Les deux chefs ont réussi, grâce à leur charisme, à réaliser, en grande partie, leurs objectifs. Leurs pays sont cités comme de bons exemples de disciples de l’Occident qui, en suivant ses valeurs et ses principes, ont réussi à assurer le bien-être et l’épanouissement à leurs citoyens.
Aujourd’hui, l’islam revient en force en Turquie. Les islamistes sont au pouvoir. La Tunisie connaîtra-t-elle, bientôt, le même sort?

La Turquie: une puissance émergeante
Les deux pays, en réalité, vivent, en ce moment, des situations bien différentes. La Turquie connaît un essor économique réel et une période de relative stabilité politique: finies les interventions musclées des militaires dans la vie publique, sous le prétexte de défendre l’héritage d’Atatürk; finis les attentats sanglants de la gauche extrémiste. Même la rébellion kurde semble s’essouffler, depuis l’arrestation du chef du Pkk, en 1999, Abdullah Öcalan.
La Tunisie, par contre, traverse, péniblement, une transition délicate, après une longue période, catastrophique, d’une terrible dictature. Il y a d’autres différences, certes, et de taille, entre la Tunisie et la Turquie. Cette dernière est membre, à part entière, de l’Otan. Elle a longtemps été une pièce maîtresse dans le système d’endiguement de la menace communiste, mis en place par le camp capitaliste, pour l’isolement et la surveillance de son grand et puissant voisin, l’ex-Union Soviétique. Elle s’est dotée d’un régime politique qui semble bien fonctionner et possède des institutions et des traditions démocratiques de plus en plus respectées.
Depuis la montée au pouvoir des islamistes, la Turquie a attiré l’attention du monde entier, et, en particulier, arabe et musulman, par des prises de positions courageuses qui ont traduit la volonté de ses dirigeants de se doter d’une politique étrangère relativement indépendante et de se pourvoir d’une marge, plus importante, de manœuvre et d’action, au Moyen-Orient et dans le monde, conforme à son nouveau statut d’une puissance émergeante.

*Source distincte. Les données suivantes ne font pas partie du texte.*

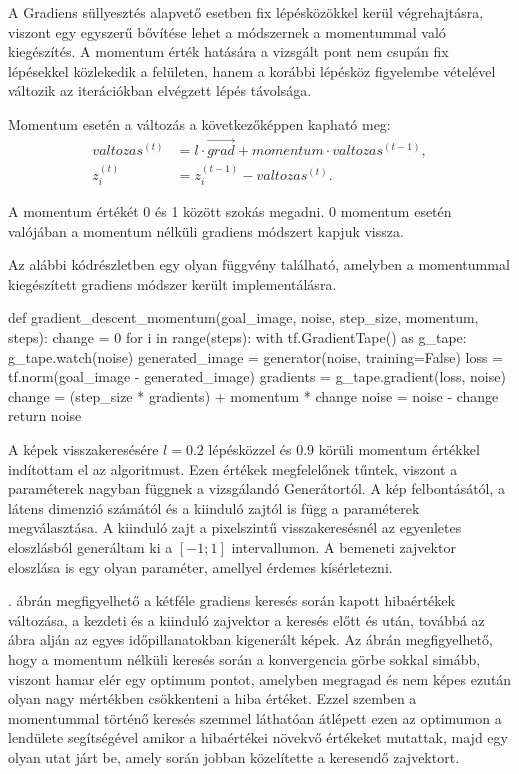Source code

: A Gradiens süllyesztés alapvető esetben fix lépésközökkel kerül végrehajtásra, viszont egy egyszerű bővítése lehet a módszernek a momentummal való kiegészítés. A momentum érték hatására a vizsgált pont nem csupán fix lépésekkel közlekedik a felületen, hanem a korábbi lépésköz figyelembe vételével változik az iterációkban elvégzett lépés távolsága.

Momentum esetén a változás a következőképpen kapható meg:
\begin{align*}
valtozas^{(t)} &= l \cdot \vec{grad} + momentum \cdot valtozas^{(t-1)}, \\
z_i^{(t)} &= z_i^{(t-1)} - valtozas^{(t)}.
\end{align*}

A momentum értékét 0 és 1 között szokás megadni. 0 momentum esetén valójában a momentum nélküli gradiens módszert kapjuk vissza.

Az alábbi kódrészletben egy olyan függvény található, amelyben a momentummal kiegészített gradiens módszer került implementálásra.
\begin{python}
def gradient_descent_momentum(goal_image, noise, step_size,
                              momentum, steps):
    change = 0
    for i in range(steps):
        with tf.GradientTape() as g_tape:
            g_tape.watch(noise)
            generated_image = generator(noise, training=False)
            loss = tf.norm(goal_image - generated_image)
        gradients = g_tape.gradient(loss, noise)
        change = (step_size * gradients) + momentum * change
        noise = noise - change
    return noise
\end{python}

A képek visszakeresésére $l=0.2$ lépésközzel és $0.9$ körüli momentum értékkel indítottam el az algoritmust. Ezen értékek megfelelőnek tűntek, viszont a paraméterek nagyban függnek a vizsgálandó Generátortól. A kép felbontásától, a látens dimenzió számától és a kiinduló zajtól is függ a paraméterek megválasztása.
A kiinduló zajt a pixelszintű visszakeresésnél az egyenletes eloszlásból generáltam ki a $[-1; 1]$ intervallumon. A bemeneti zajvektor eloszlása is egy olyan paraméter, amellyel érdemes kísérletezni.

. ábrán megfigyelhető a kétféle gradiens keresés során kapott hibaértékek változása, a kezdeti és a kiinduló zajvektor a keresés előtt és után, továbbá az ábra alján az egyes időpillanatokban kigenerált képek. Az ábrán megfigyelhető, hogy a momentum nélküli keresés során a konvergencia görbe sokkal simább, viszont hamar elér egy optimum pontot, amelyben megragad és nem képes ezután olyan nagy mértékben csökkenteni a hiba értéket. Ezzel szemben a momentummal történő keresés szemmel láthatóan átlépett ezen az optimumon a lendülete segítségével amikor a hibaértékei növekvő értékeket mutattak, majd egy olyan utat járt be, amely során jobban közelítette a keresendő zajvektort.

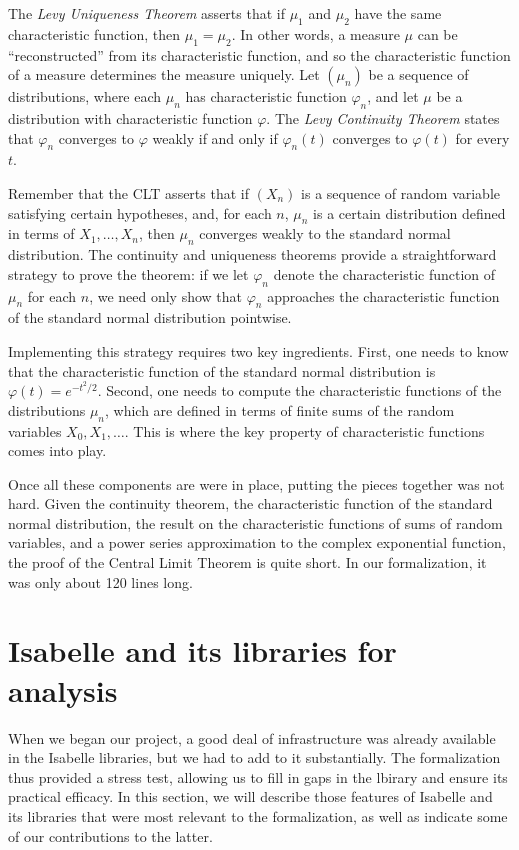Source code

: \documentclass{svjour3}
\newcommand{\ph}{\varphi}
\begin{document}
The \emph{Levy Uniqueness Theorem} asserts that if $\mu_1$ and $\mu_2$ have the same characteristic function, then $\mu_1 = \mu_2$. In other words, a measure $\mu$ can be ``reconstructed'' from its characteristic function, and so the characteristic function of a measure determines the measure uniquely.  Let $(\mu_n)$ be a sequence of distributions, where each $\mu_n$ has characteristic function $\ph_n$, and let $\mu$ be a distribution with characteristic function $\ph$. The \emph{Levy Continuity Theorem} states that $\ph_n$ converges to $\ph$ weakly if and only if $\ph_n(t)$ converges to $\ph(t)$ for every $t$.

Remember that the CLT asserts that if $(X_n)$ is a sequence of random variable satisfying certain hypotheses, and, for each $n$, $\mu_n$ is a certain distribution defined in terms of $X_1, \ldots, X_n$, then $\mu_n$ converges weakly to the standard normal distribution. The continuity and uniqueness theorems provide a straightforward strategy to prove the theorem: if we let $\ph_n$ denote the characteristic function of $\mu_n$ for each $n$, we need only show that $\ph_n$ approaches the characteristic function of the standard normal distribution pointwise.

Implementing this strategy requires two key ingredients. First, one needs to know that the characteristic function of the standard normal distribution is $\ph(t) = e^{-t^2/2}$. Second, one needs to compute the characteristic functions of the distributions $\mu_n$, which are defined in terms of finite sums of the random variables $X_0, X_1, \ldots$. This is where the key property of characteristic functions comes into play.

Once all these components are were in place, putting the pieces together was not hard. Given the continuity theorem, the characteristic function of the standard normal distribution, the result on the characteristic functions of sums of random variables, and a power series approximation to the complex exponential function, the proof of the Central Limit Theorem is quite short. In our formalization, it was only about 120 lines long. 

\section{Isabelle and its libraries for analysis}
\label{section:isabelle}

When we began our project, a good deal of infrastructure was already available in the Isabelle libraries, but we had to add to it substantially. The formalization thus provided a stress test, allowing us to fill in gaps in the lbirary and ensure its practical efficacy. In this section, we will describe those features of Isabelle and its libraries that were most relevant to the formalization, as well as indicate some of our contributions to the latter.
\end{document}
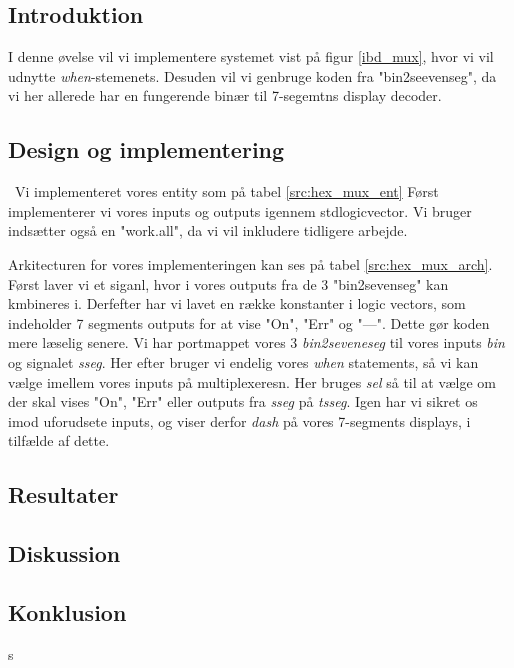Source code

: \documentclass[../journal2.tex]{subfiles}
\begin{document}
\subsection{Introduktion}

I denne øvelse vil vi implementere systemet vist på figur \ref{ibd_mux}, hvor vi vil udnytte \textit{when}-stemenets. Desuden vil vi genbruge koden fra "bin2seevenseg", da vi her allerede har en fungerende binær til 7-segemtns display decoder.


\subsection{Design og implementering}
\
Vi implementeret vores entity som på tabel \ref{src:hex_mux_ent} Først implementerer vi vores inputs og outputs igennem std\textunderscore logic\textunderscore vector. Vi bruger indsætter også en "work.all", da vi vil inkludere tidligere arbejde.

\begin{table}[H]
    \centering
      \framebox{
        \rule{8pt}{0pt}
          
  }
  \caption{Entity af hex\textunderscore mux}
  \label{src:hex_mux_ent}
\end{table}

Arkitecturen for vores implementeringen kan ses på tabel \ref{src:hex_mux_arch}. Først laver vi et siganl, hvor i vores outputs fra de 3 "bin2sevenseg" kan kmbineres i. Derfefter har vi lavet en række konstanter i logic vectors, som indeholder 7 segments outputs for at vise "On", "Err" og "---". Dette gør koden mere læselig senere. Vi har portmappet vores 3 \textit{bin2seveneseg} til vores inputs \textit{bin} og signalet \textit{sseg}. Her efter bruger vi endelig vores \textit{when} statements, så vi kan vælge imellem vores inputs på multiplexeresn. Her bruges \textit{sel} så til at vælge om der skal vises "On", "Err" eller outputs fra \textit{sseg} på \textit{tsseg}. Igen har vi sikret os imod uforudsete inputs, og viser derfor \textit{dash} på vores 7-segments displays, i tilfælde af dette.

\begin{table}[H]
    \centering
      \framebox{
        \rule{8pt}{0pt}
          
  }
  \caption{Architecture af hex\textunderscore mux}
  \label{src:hex_mux_arch}
\end{table}

\subsection{Resultater}


\subsection{Diskussion}

\subsection{Konklusion}
s
\end{document}
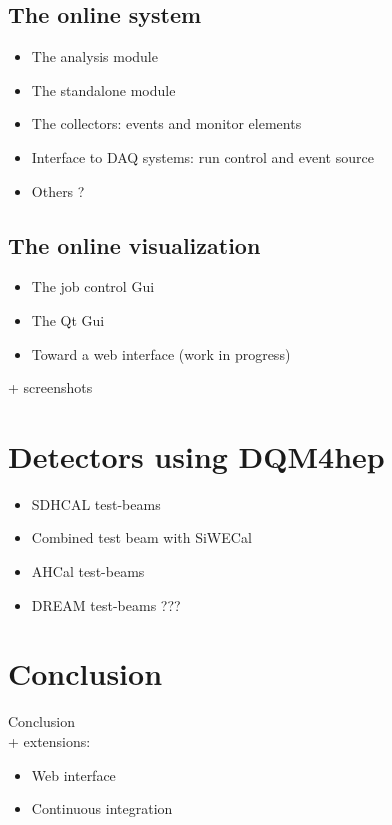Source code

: \documentclass{webofc}
\begin{document}
\subsection{The online system}
\label{subsec:online}

\begin{itemize}
  \item The analysis module
  \item The standalone module
  \item The collectors: events and monitor elements
  \item Interface to DAQ systems: run control and event source
  \item Others ?
\end{itemize}

\subsection{The online visualization}
\label{subsec:vis}

\begin{itemize}
  \item The job control Gui
  \item The Qt Gui
  \item Toward a web interface (work in progress)
\end{itemize}

+ screenshots

\section{Detectors using DQM4hep}
\label{sec:detectors}

\begin{itemize}
  \item SDHCAL test-beams
  \item Combined test beam with SiWECal
  \item AHCal test-beams
  \item DREAM test-beams ???
\end{itemize}

\section{Conclusion}
\label{sec:conclusion}

Conclusion \\
+ extensions:

\begin{itemize}
  \item Web interface
  \item Continuous integration
\end{itemize}
\end{document}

Les frustrations des responsables turcs, causées par le refus des Européens d’accepter leur pays dans leur Union, l’atermoiement et les multiples conditions humiliantes que ces derniers ont posées pour accepter leur demande, ont, sans doute, aussi, incité les responsables turcs islamistes, à se tourner vers leurs voisins arabes et musulmans, et à procéder à un ajustement de leurs relations avec les Israéliens, en apportant un soutien franc au lever du blocus imposé à l’enclave de Gaza et en entretenant, ouvertement, de bonnes relations avec Hamas, une organisation, classée, pourtant, terroriste par les Occidentaux.

Réalisme politique et pragmatisme des islamistes turcs
L’exemple turc fait rêver beaucoup de Tunisiens. Certains se demandent si l’avènement d’un pouvoir islamiste, dans leur pays, ne serait pas la solution, en espérant qu’il aura les mêmes effets qu’en Turquie. Ils seraient même tentés d’en prendre les risques, pour la réalisation de ce dont ils ont rêvé depuis l’indépendance et qu’ils n’ont jamais eu avec un régime laïque: de fortes institutions, un système de gouvernement démocratique, un pouvoir nationaliste menant une politique indépendante, un développement économique réel, une administration et une magistrature débarrassées de la corruption. Autant d’objectifs qui, espèrent-ils, pourront être réalisés, dans leur propre société, assez proche, à bien d’égards de la société turque.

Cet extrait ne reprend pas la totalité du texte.